Try it: Reproduce the listing below exactly, from its first line down to and including the line with "https://github.com/dcunited001/skiima".

Data listing:

....

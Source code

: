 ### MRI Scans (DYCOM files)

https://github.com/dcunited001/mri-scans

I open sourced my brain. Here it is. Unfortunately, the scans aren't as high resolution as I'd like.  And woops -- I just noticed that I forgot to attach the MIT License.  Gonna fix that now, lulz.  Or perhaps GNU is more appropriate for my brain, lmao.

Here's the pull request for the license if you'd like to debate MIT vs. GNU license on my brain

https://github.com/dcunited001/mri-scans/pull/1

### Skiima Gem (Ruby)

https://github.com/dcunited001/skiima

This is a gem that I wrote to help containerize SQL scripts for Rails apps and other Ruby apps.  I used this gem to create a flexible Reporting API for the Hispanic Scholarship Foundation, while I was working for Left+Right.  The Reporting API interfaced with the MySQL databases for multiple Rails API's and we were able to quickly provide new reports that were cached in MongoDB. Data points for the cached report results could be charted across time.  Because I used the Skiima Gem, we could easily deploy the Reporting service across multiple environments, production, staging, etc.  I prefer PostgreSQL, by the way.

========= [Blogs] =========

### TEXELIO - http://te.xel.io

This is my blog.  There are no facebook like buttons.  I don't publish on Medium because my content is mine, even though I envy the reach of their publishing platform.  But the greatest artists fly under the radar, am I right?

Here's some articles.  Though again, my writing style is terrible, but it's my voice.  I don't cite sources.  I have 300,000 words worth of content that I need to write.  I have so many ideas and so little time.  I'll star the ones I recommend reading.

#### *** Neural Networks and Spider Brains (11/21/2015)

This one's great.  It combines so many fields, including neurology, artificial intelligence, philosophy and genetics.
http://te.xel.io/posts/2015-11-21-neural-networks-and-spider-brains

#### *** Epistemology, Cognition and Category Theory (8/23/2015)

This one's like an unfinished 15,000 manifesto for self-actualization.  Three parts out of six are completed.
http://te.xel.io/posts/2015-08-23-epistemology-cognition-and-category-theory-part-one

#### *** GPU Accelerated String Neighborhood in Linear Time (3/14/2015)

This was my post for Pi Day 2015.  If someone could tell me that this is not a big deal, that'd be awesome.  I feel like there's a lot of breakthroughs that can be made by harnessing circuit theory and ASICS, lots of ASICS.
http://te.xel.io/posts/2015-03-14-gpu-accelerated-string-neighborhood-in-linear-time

....

Task output:
Source code

: ### MRI Scans (DYCOM files)

https://github.com/dcunited001/mri-scans

I open sourced my brain. Here it is. Unfortunately, the scans aren't as high resolution as I'd like.  And woops -- I just noticed that I forgot to attach the MIT License.  Gonna fix that now, lulz.  Or perhaps GNU is more appropriate for my brain, lmao.

Here's the pull request for the license if you'd like to debate MIT vs. GNU license on my brain

https://github.com/dcunited001/mri-scans/pull/1

### Skiima Gem (Ruby)

https://github.com/dcunited001/skiima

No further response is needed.